== MATERIAL FOR THIS EXERCISE ==

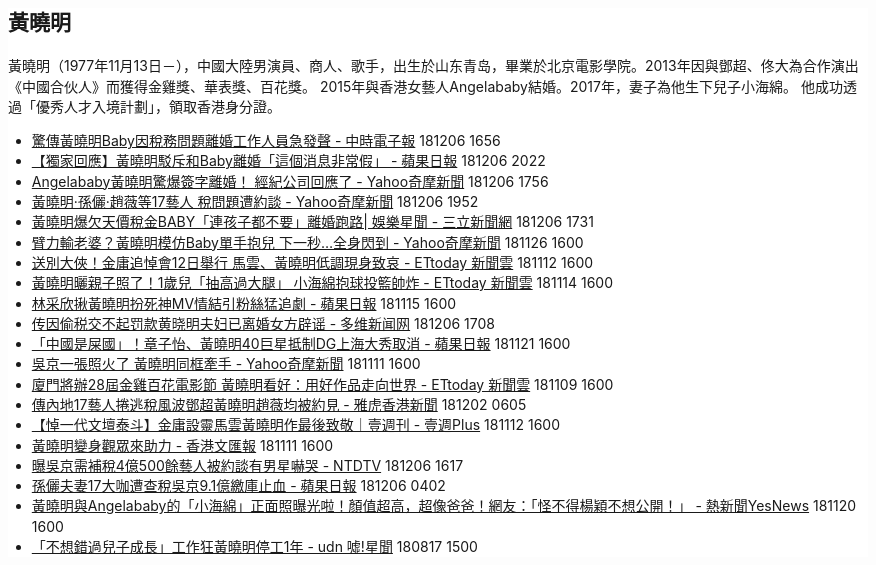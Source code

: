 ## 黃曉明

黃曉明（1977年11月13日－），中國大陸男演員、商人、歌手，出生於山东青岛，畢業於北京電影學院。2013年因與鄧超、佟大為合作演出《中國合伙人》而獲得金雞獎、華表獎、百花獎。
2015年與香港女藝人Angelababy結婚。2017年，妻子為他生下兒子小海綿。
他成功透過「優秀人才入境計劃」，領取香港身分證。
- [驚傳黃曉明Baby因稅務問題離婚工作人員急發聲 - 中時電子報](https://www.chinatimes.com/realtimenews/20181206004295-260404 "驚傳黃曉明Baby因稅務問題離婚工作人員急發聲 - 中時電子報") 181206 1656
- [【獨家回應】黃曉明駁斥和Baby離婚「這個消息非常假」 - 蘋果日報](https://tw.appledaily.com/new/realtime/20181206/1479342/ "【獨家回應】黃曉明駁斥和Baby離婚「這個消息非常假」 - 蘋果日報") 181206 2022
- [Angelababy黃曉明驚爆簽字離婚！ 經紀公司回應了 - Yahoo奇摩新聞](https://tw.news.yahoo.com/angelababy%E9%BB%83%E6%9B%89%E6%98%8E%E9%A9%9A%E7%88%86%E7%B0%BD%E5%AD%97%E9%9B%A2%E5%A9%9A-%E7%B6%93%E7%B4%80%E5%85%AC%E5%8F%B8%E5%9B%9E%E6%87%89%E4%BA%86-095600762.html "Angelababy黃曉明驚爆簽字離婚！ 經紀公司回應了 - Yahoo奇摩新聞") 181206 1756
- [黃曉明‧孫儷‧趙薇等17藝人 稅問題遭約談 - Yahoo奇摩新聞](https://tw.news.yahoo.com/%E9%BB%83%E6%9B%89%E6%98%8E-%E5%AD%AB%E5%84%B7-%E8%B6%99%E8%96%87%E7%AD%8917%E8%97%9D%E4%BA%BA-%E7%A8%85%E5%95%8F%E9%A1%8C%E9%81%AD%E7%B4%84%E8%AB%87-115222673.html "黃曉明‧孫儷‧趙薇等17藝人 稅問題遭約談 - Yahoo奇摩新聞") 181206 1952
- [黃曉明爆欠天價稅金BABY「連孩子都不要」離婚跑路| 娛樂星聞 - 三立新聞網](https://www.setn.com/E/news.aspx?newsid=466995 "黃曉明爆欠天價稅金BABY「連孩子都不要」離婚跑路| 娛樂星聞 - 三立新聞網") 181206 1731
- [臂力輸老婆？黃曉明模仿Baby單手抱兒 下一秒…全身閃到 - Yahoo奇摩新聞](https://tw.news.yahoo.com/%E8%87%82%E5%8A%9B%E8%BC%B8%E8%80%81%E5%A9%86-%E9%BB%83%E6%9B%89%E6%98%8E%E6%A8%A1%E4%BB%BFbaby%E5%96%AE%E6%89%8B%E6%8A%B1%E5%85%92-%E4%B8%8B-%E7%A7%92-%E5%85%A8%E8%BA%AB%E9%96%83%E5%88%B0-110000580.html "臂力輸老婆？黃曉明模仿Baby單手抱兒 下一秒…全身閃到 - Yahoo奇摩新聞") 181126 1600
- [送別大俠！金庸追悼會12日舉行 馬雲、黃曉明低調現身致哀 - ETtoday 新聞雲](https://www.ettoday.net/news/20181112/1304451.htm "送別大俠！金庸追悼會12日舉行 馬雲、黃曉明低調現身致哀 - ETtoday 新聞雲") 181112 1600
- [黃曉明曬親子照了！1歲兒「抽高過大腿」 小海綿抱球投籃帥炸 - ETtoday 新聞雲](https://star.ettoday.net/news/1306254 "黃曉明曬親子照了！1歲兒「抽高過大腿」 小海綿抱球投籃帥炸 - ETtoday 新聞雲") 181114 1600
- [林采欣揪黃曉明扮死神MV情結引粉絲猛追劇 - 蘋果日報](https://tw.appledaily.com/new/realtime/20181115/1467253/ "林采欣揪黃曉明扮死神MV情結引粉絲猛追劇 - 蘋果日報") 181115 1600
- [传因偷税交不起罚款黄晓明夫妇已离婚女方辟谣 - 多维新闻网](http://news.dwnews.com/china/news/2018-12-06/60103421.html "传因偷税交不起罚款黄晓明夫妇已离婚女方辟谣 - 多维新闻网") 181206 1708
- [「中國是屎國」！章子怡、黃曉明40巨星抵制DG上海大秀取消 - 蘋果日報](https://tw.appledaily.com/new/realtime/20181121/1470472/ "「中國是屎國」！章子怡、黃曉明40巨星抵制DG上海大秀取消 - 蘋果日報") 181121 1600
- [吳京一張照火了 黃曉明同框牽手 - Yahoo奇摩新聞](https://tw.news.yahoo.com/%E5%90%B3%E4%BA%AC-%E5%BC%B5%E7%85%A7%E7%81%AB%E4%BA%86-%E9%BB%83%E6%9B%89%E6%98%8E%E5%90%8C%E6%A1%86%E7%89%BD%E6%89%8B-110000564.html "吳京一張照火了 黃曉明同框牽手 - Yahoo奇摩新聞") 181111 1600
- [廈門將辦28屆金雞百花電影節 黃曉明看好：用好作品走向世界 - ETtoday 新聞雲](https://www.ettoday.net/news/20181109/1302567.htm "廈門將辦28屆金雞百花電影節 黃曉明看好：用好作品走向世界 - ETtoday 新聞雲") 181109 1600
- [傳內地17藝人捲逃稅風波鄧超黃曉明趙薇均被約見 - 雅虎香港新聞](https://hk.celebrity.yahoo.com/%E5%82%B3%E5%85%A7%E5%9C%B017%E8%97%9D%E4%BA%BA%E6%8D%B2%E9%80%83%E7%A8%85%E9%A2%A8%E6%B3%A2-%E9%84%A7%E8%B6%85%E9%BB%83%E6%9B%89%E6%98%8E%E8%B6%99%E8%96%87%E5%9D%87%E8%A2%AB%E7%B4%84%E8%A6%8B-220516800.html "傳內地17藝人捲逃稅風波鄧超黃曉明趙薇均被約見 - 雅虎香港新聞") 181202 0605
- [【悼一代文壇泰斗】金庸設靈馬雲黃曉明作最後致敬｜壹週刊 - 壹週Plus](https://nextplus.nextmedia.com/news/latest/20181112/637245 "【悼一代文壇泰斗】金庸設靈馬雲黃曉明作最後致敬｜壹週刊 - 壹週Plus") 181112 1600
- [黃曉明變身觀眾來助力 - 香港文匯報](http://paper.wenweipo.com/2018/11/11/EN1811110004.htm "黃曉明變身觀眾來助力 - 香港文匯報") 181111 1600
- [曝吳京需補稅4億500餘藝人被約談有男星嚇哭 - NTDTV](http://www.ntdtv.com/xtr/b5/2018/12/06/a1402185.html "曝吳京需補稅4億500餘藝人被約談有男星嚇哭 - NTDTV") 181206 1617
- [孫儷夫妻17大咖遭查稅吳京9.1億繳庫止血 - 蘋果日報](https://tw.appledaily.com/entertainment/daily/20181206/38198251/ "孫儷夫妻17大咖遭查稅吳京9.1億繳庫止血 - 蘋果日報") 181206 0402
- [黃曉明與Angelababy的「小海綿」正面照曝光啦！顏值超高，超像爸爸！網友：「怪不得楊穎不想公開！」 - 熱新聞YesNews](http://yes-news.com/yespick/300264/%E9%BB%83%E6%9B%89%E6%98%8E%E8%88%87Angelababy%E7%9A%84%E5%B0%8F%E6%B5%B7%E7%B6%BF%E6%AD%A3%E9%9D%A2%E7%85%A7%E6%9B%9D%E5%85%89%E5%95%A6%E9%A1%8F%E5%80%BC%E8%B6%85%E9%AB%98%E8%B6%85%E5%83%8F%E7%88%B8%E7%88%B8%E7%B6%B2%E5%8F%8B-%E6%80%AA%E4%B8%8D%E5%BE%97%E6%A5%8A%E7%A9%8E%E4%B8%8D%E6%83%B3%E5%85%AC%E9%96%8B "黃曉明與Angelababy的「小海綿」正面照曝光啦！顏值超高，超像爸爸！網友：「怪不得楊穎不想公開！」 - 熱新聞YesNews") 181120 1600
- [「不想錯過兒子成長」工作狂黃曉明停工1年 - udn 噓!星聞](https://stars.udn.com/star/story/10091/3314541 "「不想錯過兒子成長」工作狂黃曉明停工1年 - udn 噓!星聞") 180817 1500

===

* WORK ORDER *
Copy each line of the data above that holds "ettoday".

* EXERCISE SOLUTION *
- [送別大俠！金庸追悼會12日舉行 馬雲、黃曉明低調現身致哀 - ETtoday 新聞雲](https://www.ettoday.net/news/20181112/1304451.htm "送別大俠！金庸追悼會12日舉行 馬雲、黃曉明低調現身致哀 - ETtoday 新聞雲") 181112 1600
- [黃曉明曬親子照了！1歲兒「抽高過大腿」 小海綿抱球投籃帥炸 - ETtoday 新聞雲](https://star.ettoday.net/news/1306254 "黃曉明曬親子照了！1歲兒「抽高過大腿」 小海綿抱球投籃帥炸 - ETtoday 新聞雲") 181114 1600
- [廈門將辦28屆金雞百花電影節 黃曉明看好：用好作品走向世界 - ETtoday 新聞雲](https://www.ettoday.net/news/20181109/1302567.htm "廈門將辦28屆金雞百花電影節 黃曉明看好：用好作品走向世界 - ETtoday 新聞雲") 181109 1600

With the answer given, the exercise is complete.